--- How to complete this task ---
Beginning at the line that holds "#### Set a Session ID", copy the material below exactly through its last line.

# # # #

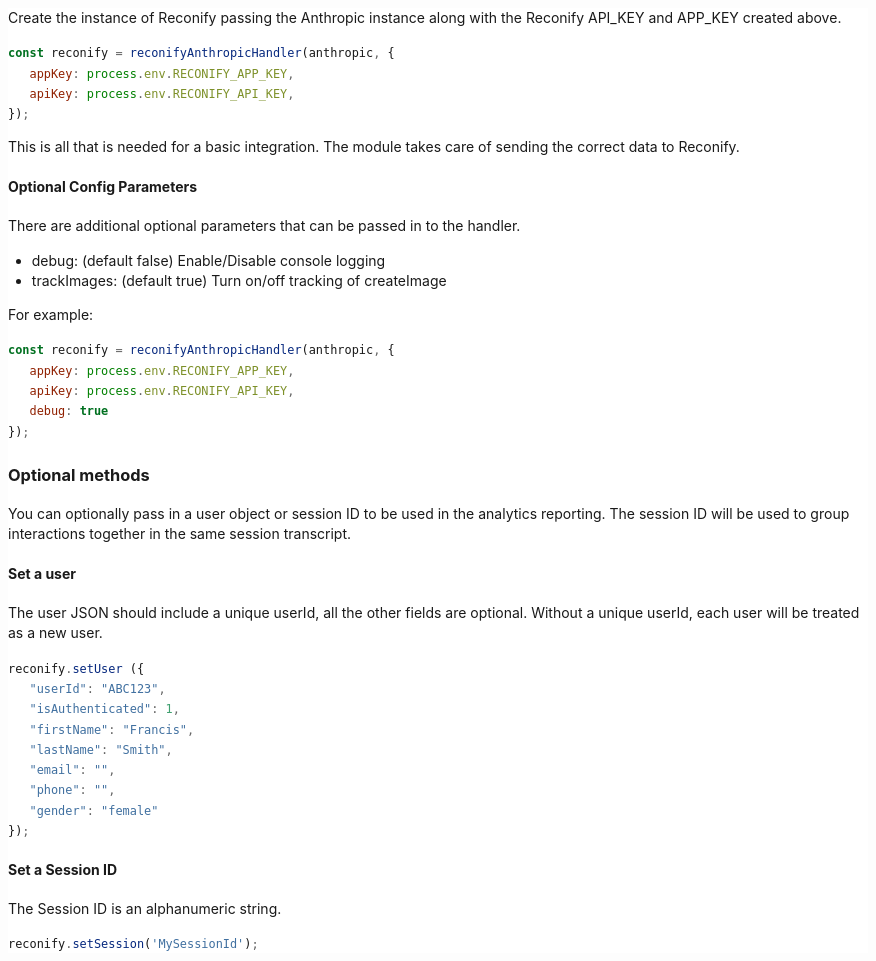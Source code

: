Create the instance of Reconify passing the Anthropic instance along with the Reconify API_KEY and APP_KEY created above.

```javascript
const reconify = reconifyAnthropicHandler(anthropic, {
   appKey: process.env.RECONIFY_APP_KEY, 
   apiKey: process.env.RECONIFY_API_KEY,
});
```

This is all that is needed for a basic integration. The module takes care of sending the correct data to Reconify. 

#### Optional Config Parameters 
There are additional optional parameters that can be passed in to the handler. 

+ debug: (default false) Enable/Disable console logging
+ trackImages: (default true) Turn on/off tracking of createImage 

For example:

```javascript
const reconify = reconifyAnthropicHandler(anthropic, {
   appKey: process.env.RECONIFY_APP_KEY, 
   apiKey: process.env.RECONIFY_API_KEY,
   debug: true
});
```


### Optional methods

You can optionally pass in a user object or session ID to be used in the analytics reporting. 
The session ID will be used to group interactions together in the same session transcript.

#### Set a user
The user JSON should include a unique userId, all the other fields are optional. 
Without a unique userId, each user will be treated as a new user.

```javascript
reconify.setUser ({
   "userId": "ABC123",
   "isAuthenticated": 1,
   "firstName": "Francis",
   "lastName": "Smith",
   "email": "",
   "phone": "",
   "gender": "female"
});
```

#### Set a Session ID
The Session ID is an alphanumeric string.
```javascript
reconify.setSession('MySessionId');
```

# # # #

--- Task solution ---
#### Set a Session ID
The Session ID is an alphanumeric string.
```javascript
reconify.setSession('MySessionId');
```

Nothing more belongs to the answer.